Do you have a sense that there is a cultural gap between surgery and pathology that limits their sense of collegiality? I've gotten the impression in pathology conference that surgeons aren't always viewed as full colleagues. Sometimes they are viewed in the way that I suppose most physicians view their patients. If things are as you describe, with minimal interaction outside of frozen sections and two didactic sessions, then this may be partly responsible for that cultural disconnect.

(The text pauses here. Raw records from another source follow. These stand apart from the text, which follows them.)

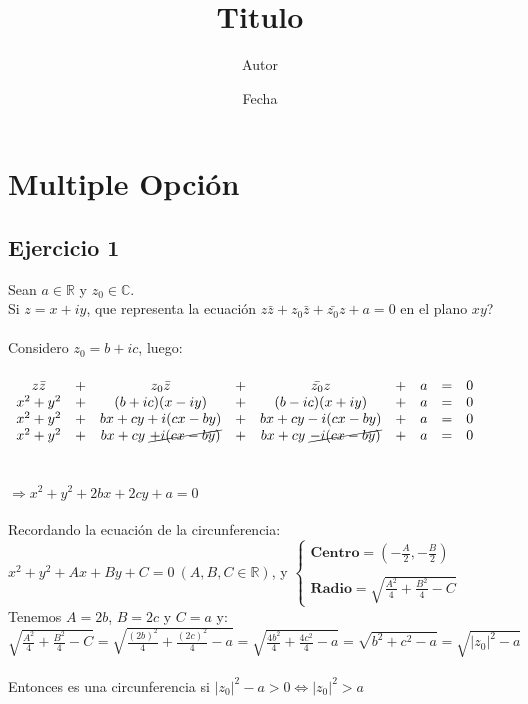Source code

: \documentclass[a4paper,10pt]{article}
\title{Titulo}
\author{Autor}
\date{Fecha}
\newcommand{\dstr}[1]{\mathbb{#1}}
\newcommand{\RR}{\dstr{R}}
\newcommand{\CC}{\dstr{C}}
\newcommand{\bd}[1]{\mathbf{#1}}
\begin{document}
\section*{Multiple Opción}
\subsection*{Ejercicio 1}
Sean $a \in \RR$ y $z_0 \in \CC$.\\
Si $z=x+iy$, que representa la ecuación $z\bar{z} + z_0 \bar{z} + \bar{z_0} z + a = 0$ en el plano $xy$?\\
 \\
Considero $z_0 = b + ic$, luego:\\\\
$\begin{array}{ccccccccc}
z\bar{z} & + & z_0 \bar{z} & + & \bar{z_0} z & + & a & = & 0 \\
x^2 + y^2 & + & (b+ic)(x-iy) & + & (b-ic)(x+iy) & + & a & = & 0 \\
x^2 + y^2 & + & bx + cy + i(cx - by) & + & bx + cy - i(cx - by) & + & a & = & 0\\
x^2 + y^2 & + & bx + cy\ \cancel{+ i(cx - by)} & + & bx + cy\ \cancel{- i(cx - by)} & + & a & = & 0
\end{array}$\\\\\\
$\Rightarrow x^2 + y^2 + 2bx + 2cy + a = 0$\\\\
Recordando la ecuación de la circunferencia:\\ 
$x^2 + y^2 + Ax + By + C = 0\ (A,B,C \in \RR)$, 
y $\left\{ \begin{array}{l}
  \displaystyle \bd{Centro} = \left(-\frac{A}{2}, -\frac{B}{2} \right)  \\
   \\
   \displaystyle \bd{Radio} = \sqrt{\frac{A^2}{4} + \frac{B^2}{4} - C}
  \end{array} \right.$\\
  Tenemos $A = 2b$, $B = 2c$ y $C = a$ y:\\
  $\displaystyle \sqrt{\frac{A^2}{4} + \frac{B^2}{4} - C} = \sqrt{\frac{{(2b)}^2}{4} + \frac{{(2c)}^2}{4} - a} = \sqrt{\frac{4b^2}{4} + \frac{4c^2}{4} - a} = \sqrt{b^2 + c^2 - a} = \sqrt{{|z_0|}^2 - a}$\\\\
Entonces es una circunferencia si ${|z_0|}^2 - a > 0 \Leftrightarrow {|z_0|}^2 > a$
\end{document}

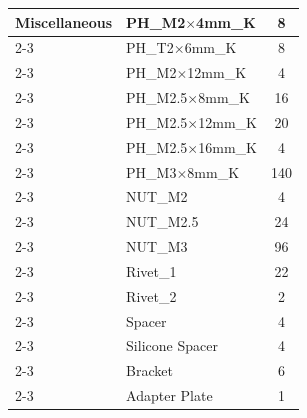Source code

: \begin{table}[htbp]
\begin{tabular}{|m{3.5cm}|l|c|}
	\hline
	Miscellaneous & PH\_M2$\times$4mm\_K & 8 \\
	\cline{2-3} & PH\_T2$\times$6mm\_K & 8 \\
	\cline{2-3} & PH\_M2$\times$12mm\_K & 4 \\
	\cline{2-3} & PH\_M2.5$\times$8mm\_K & 16 \\
	\cline{2-3} & PH\_M2.5$\times$12mm\_K & 20 \\
	\cline{2-3} & PH\_M2.5$\times$16mm\_K & 4 \\
	\cline{2-3} & PH\_M3$\times$8mm\_K & 140 \\
	\cline{2-3} & NUT\_M2 & 4 \\
	\cline{2-3} & NUT\_M2.5 & 24 \\
	\cline{2-3} & NUT\_M3 & 96 \\
	\cline{2-3} & Rivet\_1 & 22 \\
	\cline{2-3} & Rivet\_2 & 2 \\
	\cline{2-3} & Spacer & 4 \\
	\cline{2-3} & Silicone Spacer & 4 \\
	\cline{2-3} & Bracket & 6 \\
	\cline{2-3} & Adapter Plate & 1 \\
	\hline
	\end{tabular}
\end{table}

Sure, just like there is a cultural gap between surgery and medicine. Some services, like Gyn-Onc at my center, have time to do things like tumor board in which surgery, oncology, rad-onc, path, and radiology are all there and I get the inkling that you'd like something like that--and honestly, I love those kinds of conferences too, but our time is pretty well sucked up by our weekly spine, skull base, vascular, & m & m conferences. Plus it's hard to organize all those different specialties around a neurosurgeon's schedule--we're only available late in the evening or in the wee hours of the morning and our pathology colleagues aren't particularly enthusiastic about that and I think that's why we haven't had tumor board this year--there's a huge cultural gap, due to lifestyle issues, right there! Case in point--Gyn-Onc does theirs at noon with lunch served once a week, and we usually aren't even guaranteed a 10 minute lunch break, even though my program is considered quite "cush" for neurosurgery.
 
Additionally about tumor boards...I think that really Rad Onc and Onc are the most interested in what the pathologists have to say about the specimens since it influences THEIR next step in patient care more than it does ours, except when the permanent is say a surprise and the patient is primarily on OUR service (ie we are shocked to find it's a lymphoma and not a meningioma, or it's a high grade meningioma)--then we obviously have to refer the patient to the next appropriate physician to take over their care after their surgery if they're still on our service; otherwise we're consultants to medicine and oncology who coordinate their care if it's say a patient who comes in with mets to the brain with an unknown primary. When we discuss tumors pre-operatively in conferences, say in Skull Base, it's between radiologists and fellow surgeons (ENT), and our focus is a) radiologically what is the most likely diagnosis and b) technically how should we go about getting it out and minimize damages.
 
Additionally about tumor boards...I think that really Rad Onc and Onc are the most interested in what the pathologists have to say about the specimens since it influences THEIR next step in patient care more than it does ours, except when the permanent is say a surprise and the patient is primarily on OUR service (ie we are shocked to find it's a lymphoma and not a meningioma, or it's a high grade meningioma)--then we obviously have to refer the patient to the next appropriate physician to take over their care after their surgery if they're still on our service; otherwise we're consultants to medicine and oncology who coordinate their care if it's say a patient who comes in with mets to the brain with an unknown primary. When we discuss tumors pre-operatively in conferences, say in Skull Base, it's between radiologists and fellow surgeons (ENT), and our focus is a) radiologically what is the most likely diagnosis and b) technically how should we go about getting it out and minimize damages.

Interesting. Thanks a lot for your insight.